2023-05-15 19:28:04 [ BROKER ] [INFO] new binary detected [LINUX, X86_64]: bin/fsm.afl
2023-05-15 19:28:04 [ BROKER ] [INFO] new binary detected [LINUX, X86_64]: bin/fsm.tt
2023-05-15 19:28:04 [ BROKER ] [INFO] new binary detected [LINUX, X86_64]: bin/fsm.hf
2023-05-15 19:28:04 [ BROKER ] [INFO] Add seed initial.seed in pool
2023-05-15 19:28:04 [ BROKER ] [INFO] start broking
The broker will wait until, at least, one engine connects. To launch the engines is just a matter of running three commands (in three different shell sessions):
# Shell #1
pastis-aflpp online
# Shell #2
pastis-honggfuzz online
# Shell #3
pastis-triton online
After a few seconds, all the engines are connected to the broker and working as shown in the screenshot below (the broker in the left):
It is worth noting that PASTIS can run on different machines.
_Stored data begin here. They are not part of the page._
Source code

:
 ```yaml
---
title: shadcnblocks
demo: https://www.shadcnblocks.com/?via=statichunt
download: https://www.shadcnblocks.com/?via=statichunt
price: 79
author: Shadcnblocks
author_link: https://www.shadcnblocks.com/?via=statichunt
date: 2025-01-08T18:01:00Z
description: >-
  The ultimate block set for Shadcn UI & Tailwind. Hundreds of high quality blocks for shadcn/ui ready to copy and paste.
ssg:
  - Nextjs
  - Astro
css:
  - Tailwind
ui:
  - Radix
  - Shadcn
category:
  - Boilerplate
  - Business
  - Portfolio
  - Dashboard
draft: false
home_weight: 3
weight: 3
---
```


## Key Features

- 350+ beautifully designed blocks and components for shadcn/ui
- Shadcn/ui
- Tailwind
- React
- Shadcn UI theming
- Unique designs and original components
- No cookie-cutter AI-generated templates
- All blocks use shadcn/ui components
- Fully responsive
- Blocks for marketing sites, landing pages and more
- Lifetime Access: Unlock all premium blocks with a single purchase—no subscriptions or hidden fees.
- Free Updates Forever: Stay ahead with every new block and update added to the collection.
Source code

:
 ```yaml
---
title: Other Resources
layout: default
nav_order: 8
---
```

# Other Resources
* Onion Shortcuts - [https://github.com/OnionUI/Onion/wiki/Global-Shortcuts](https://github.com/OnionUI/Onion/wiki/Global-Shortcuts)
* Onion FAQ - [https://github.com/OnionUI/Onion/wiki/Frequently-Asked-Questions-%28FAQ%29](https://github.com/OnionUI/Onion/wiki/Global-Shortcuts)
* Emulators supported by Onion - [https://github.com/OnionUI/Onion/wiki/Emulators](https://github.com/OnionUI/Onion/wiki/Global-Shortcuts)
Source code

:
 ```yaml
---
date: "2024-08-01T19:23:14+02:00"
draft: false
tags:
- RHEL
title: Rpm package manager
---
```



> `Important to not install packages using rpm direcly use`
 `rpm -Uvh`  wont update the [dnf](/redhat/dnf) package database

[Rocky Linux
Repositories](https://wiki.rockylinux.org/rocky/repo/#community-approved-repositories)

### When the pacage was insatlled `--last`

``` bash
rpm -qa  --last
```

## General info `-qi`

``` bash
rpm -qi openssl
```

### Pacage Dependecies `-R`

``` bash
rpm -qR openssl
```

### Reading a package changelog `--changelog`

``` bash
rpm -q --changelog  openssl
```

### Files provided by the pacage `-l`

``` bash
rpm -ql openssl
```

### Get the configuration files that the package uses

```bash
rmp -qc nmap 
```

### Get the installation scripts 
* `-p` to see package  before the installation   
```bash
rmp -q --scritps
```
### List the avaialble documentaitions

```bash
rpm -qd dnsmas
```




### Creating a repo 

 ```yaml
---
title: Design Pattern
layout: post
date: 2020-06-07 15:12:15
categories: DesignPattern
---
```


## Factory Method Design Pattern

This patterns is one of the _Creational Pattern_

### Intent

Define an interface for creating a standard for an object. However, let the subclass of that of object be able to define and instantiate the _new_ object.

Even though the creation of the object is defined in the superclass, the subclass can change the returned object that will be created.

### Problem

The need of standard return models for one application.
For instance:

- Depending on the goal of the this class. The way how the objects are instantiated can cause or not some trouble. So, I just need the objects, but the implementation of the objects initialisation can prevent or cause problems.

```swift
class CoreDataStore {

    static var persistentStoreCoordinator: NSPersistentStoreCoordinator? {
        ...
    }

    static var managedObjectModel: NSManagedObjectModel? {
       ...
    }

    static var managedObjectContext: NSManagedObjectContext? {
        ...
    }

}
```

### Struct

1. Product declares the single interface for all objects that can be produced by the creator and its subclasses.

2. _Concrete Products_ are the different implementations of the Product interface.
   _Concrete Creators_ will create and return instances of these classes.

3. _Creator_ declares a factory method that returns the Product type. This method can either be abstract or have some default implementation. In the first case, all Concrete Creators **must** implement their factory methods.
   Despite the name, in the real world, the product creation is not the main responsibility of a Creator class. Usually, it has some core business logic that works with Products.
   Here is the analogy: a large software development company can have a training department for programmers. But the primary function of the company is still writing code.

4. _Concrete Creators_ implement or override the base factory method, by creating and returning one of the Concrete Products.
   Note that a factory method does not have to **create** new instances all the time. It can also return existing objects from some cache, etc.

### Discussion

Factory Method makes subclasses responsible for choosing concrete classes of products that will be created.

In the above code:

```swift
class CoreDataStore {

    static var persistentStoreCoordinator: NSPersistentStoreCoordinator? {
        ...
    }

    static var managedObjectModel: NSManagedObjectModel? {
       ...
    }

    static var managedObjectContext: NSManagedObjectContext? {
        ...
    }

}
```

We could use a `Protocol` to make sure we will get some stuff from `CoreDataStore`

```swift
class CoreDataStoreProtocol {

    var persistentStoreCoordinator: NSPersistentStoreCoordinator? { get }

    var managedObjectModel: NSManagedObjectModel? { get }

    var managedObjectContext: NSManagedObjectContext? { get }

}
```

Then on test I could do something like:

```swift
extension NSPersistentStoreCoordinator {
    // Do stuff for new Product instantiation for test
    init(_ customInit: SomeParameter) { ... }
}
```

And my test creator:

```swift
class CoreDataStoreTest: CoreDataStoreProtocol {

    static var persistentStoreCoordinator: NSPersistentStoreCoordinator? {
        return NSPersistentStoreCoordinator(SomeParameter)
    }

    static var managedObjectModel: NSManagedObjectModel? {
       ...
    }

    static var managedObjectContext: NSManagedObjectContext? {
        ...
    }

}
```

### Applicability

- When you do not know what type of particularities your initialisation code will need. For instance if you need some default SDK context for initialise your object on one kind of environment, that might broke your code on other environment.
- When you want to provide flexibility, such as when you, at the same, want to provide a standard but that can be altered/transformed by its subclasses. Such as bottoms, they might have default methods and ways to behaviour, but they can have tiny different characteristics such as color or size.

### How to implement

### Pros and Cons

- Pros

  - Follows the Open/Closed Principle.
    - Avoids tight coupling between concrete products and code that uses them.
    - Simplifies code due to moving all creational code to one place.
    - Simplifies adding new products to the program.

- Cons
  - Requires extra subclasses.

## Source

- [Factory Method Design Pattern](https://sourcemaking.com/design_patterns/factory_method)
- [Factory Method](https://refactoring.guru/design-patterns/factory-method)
This means that the broker as well as each engine can run on a different machine. For those interested in trying, it's just a matter of adding the command-line option --host <IP-OF-THE-BROKER>
to each engine (it's possible to specify the port with --port <PORT>
, the default one is 5555
). For example, the AFL++ engine the commands would be: pastis-aflpp online --host <IP-OF-THE-BROKER>
.
We also provide a docker image, for those who want to try it without installing the dependencies. You can find it here
Documentation
PASTIS is documented, here you will find how to install it and run it, a demo and the Python API. The documentation also includes instructions on how to add a new fuzzer.
Conclusion
This blog post presented PASTIS v0.1.1, a Python framework for ensemble fuzzing. PASTIS is one of the many projects developed at Quarkslab as part of our efforts to improve and ease our daily tasks on binary analysis and vulnerability research. We are now glad to open-source it so others can benefit from it.
The framework is experimental, any valuable feedback or contributions are greatly appreciated!
We would like to thank DGA-MI that initially funded this work. We also want to warmly thank all past contributors of the project, Acid, djo and Richard.